Spiders are very common pests. There are 40,000 different species of spiders in the world, and some 3,000 are found in North America. They are found on all continents except Antarctica, and scientists predict that only half of the world’s spiders have been discovered.

All spiders are carnivorous. Most spiders eat insects, but some of the larger species of spiders have been known to eat small mammals like mice. There are even a few species that will eat small fish. After trapping its prey, a spider will inject digestive enzymes that will start breaking down its food from the inside-out. The partially digested food is then sucked up by the spider. Spiders are often times considered beneficial parts of an ecosystem because of the amount of other insects and other pests they eliminate, but most people find them repulsive and do not want them in or around their property.

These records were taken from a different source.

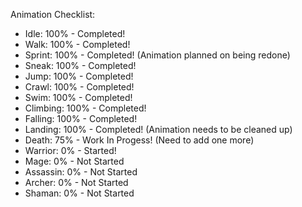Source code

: Animation Checklist:
 - Idle: 100% - Completed!
 - Walk: 100% - Completed!
 - Sprint: 100% - Completed! (Animation planned on being redone)
 - Sneak: 100% - Completed!
 - Jump: 100% - Completed!
 - Crawl: 100% - Completed!
 - Swim: 100% - Completed!
 - Climbing: 100% - Completed!
 - Falling: 100% - Completed!
 - Landing: 100% - Completed! (Animation needs to be cleaned up)
 - Death: 75% - Work In Progess! (Need to add one more)
 - Warrior: 0% - Started!
 - Mage: 0% - Not Started
 - Assassin: 0% - Not Started
 - Archer: 0% - Not Started
 - Shaman: 0% - Not Started

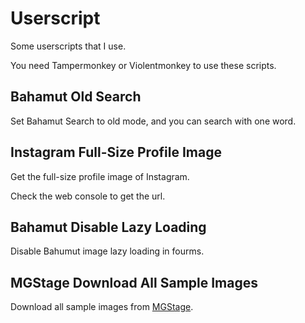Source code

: # Userscript

Some userscripts that I use.

You need Tampermonkey or Violentmonkey to use these scripts.

## Bahamut Old Search

Set Bahamut Search to old mode, and you can search with one word.

## Instagram Full-Size Profile Image

Get the full-size profile image of Instagram.

Check the web console to get the url.

## Bahamut Disable Lazy Loading

Disable Bahumut image lazy loading in fourms.

## MGStage Download All Sample Images

Download all sample images from [MGStage](https://www.mgstage.com).
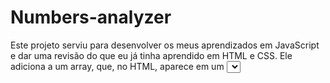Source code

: # Numbers-analyzer
Este projeto serviu para desenvolver os meus aprendizados em JavaScript e dar uma revisão do que eu já tinha aprendido em HTML e CSS. Ele adiciona a um array, que, no HTML, aparece em um <select>, os valores que o usuário fornece. Dependendo de quantos valores forem, o resultado aparecerá no plural ou no singular, dando atenção a esse detalhe. Caso o usuário não digite nenhum valor ou digite um valor não esperado pelo programa, uma mensagem de alerta aparecerá na tela. O intuito é registrar o tamanho do array, o maior valor que o usuário forneceu, o menor valor fornecido, a soma de todos os valores e a média desses valores. Tudo isso será mostrado na página.

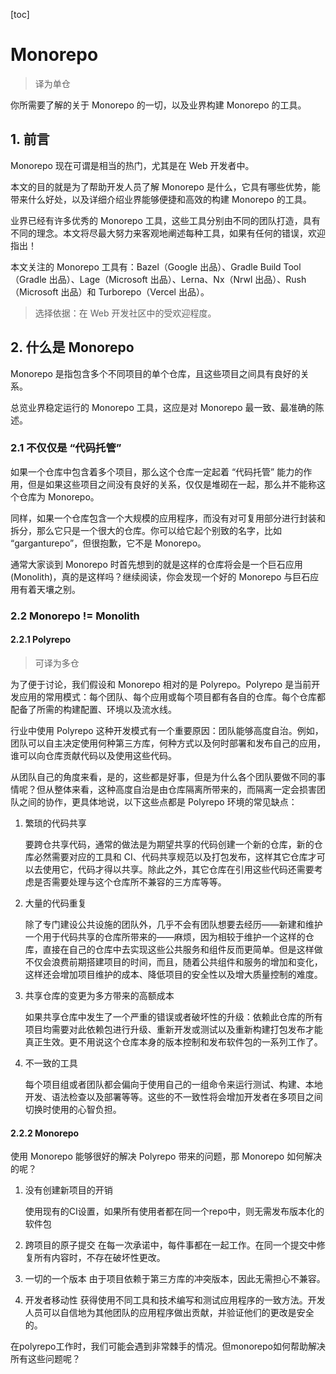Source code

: [toc]

# Monorepo

> 译为单仓

你所需要了解的关于 Monorepo 的一切，以及业界构建 Monorepo 的工具。

## 1. 前言

Monorepo 现在可谓是相当的热门，尤其是在 Web 开发者中。

本文的目的就是为了帮助开发人员了解 Monorepo 是什么，它具有哪些优势，能带来什么好处，以及详细介绍业界能够便捷和高效的构建 Monorepo 的工具。

业界已经有许多优秀的 Monorepo 工具，这些工具分别由不同的团队打造，具有不同的理念。本文将尽最大努力来客观地阐述每种工具，如果有任何的错误，欢迎指出！

本文关注的 Monorepo 工具有：Bazel（Google 出品）、Gradle Build Tool（Gradle 出品）、Lage（Microsoft 出品）、Lerna、Nx（Nrwl 出品）、Rush（Microsoft 出品）和 Turborepo（Vercel 出品）。

> 选择依据：在 Web 开发社区中的受欢迎程度。

## 2. 什么是 Monorepo

Monorepo 是指包含多个不同项目的单个仓库，且这些项目之间具有良好的关系。

总览业界稳定运行的 Monorepo 工具，这应是对 Monorepo 最一致、最准确的陈述。

### 2.1 不仅仅是 “代码托管”

如果一个仓库中包含着多个项目，那么这个仓库一定起着 “代码托管” 能力的作用，但是如果这些项目之间没有良好的关系，仅仅是堆砌在一起，那么并不能称这个仓库为 Monorepo。

同样，如果一个仓库包含一个大规模的应用程序，而没有对可复用部分进行封装和拆分，那么它只是一个很大的仓库。你可以给它起个别致的名字，比如 “garganturepo”，但很抱歉，它不是 Monorepo。

通常大家谈到 Monorepo 时首先想到的就是这样的仓库将会是一个巨石应用 (Monolith)，真的是这样吗？继续阅读，你会发现一个好的 Monorepo 与巨石应用有着天壤之别。

### 2.2 Monorepo != Monolith



#### 2.2.1 Polyrepo

> 可译为多仓

为了便于讨论，我们假设和 Monorepo 相对的是 Polyrepo。Polyrepo 是当前开发应用的常用模式：每个团队、每个应用或每个项目都有各自的仓库。每个仓库都配备了所需的构建配置、环境以及流水线。

行业中使用 Polyrepo 这种开发模式有一个重要原因：团队能够高度自治。例如，团队可以自主决定使用何种第三方库，何种方式以及何时部署和发布自己的应用，谁可以向仓库贡献代码以及使用这些代码。

从团队自己的角度来看，是的，这些都是好事，但是为什么各个团队要做不同的事情呢？但从整体来看，这种高度自治是由仓库隔离所带来的，而隔离一定会损害团队之间的协作，更具体地说，以下这些点都是 Polyrepo 环境的常见缺点：

1. 繁琐的代码共享

   要跨仓共享代码，通常的做法是为期望共享的代码创建一个新的仓库，新的仓库必然需要对应的工具和 CI、代码共享规范以及打包发布，这样其它仓库才可以去使用它，代码才得以共享。除此之外，其它仓库在引用这些代码还需要考虑是否需要处理与这个仓库所不兼容的三方库等等。

2. 大量的代码重复

   除了专门建设公共设施的团队外，几乎不会有团队想要去经历——新建和维护一个用于代码共享的仓库所带来的——麻烦，因为相较于维护一个这样的仓库，直接在自己的仓库中去实现这些公共服务和组件反而更简单。但是这样做不仅会浪费前期搭建项目的时间，而且，随着公共组件和服务的增加和变化，这样还会增加项目维护的成本、降低项目的安全性以及增大质量控制的难度。

3. 共享仓库的变更为多方带来的高额成本

   如果共享仓库中发生了一个严重的错误或者破坏性的升级：依赖此仓库的所有项目均需要对此依赖包进行升级、重新开发或测试以及重新构建打包发布才能真正生效。更不用说这个仓库本身的版本控制和发布软件包的一系列工作了。

4. 不一致的工具

   每个项目组或者团队都会偏向于使用自己的一组命令来运行测试、构建、本地开发、语法检查以及部署等等。这些的不一致性将会增加开发者在多项目之间切换时使用的心智负担。

#### 2.2.2 Monorepo

使用 Monorepo 能够很好的解决 Polyrepo 带来的问题，那 Monorepo 如何解决的呢？

1. 没有创建新项目的开销

   使用现有的CI设置，如果所有使用者都在同一个repo中，则无需发布版本化的软件包

2. 跨项目的原子提交
   在每一次承诺中，每件事都在一起工作。在同一个提交中修复所有内容时，不存在破坏性更改。

3. 一切的一个版本
   由于项目依赖于第三方库的冲突版本，因此无需担心不兼容。

4. 开发者移动性
   获得使用不同工具和技术编写和测试应用程序的一致方法。开发人员可以自信地为其他团队的应用程序做出贡献，并验证他们的更改是安全的。



在polyrepo工作时，我们可能会遇到非常棘手的情况。但monorepo如何帮助解决所有这些问题呢？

While there are very few spiders in the United States that are really dangerous to humans, there are considerable numbers of poisonous spiders around the world. The black widow and recluse spiders have very toxic venom that can be life threatening to humans. Most spiders are shy and will only bite humans in self-defense, and few produce worse effects than a mosquito bite or bee-sting. There are approximately 100 reported deaths from spider bites in the 20th century.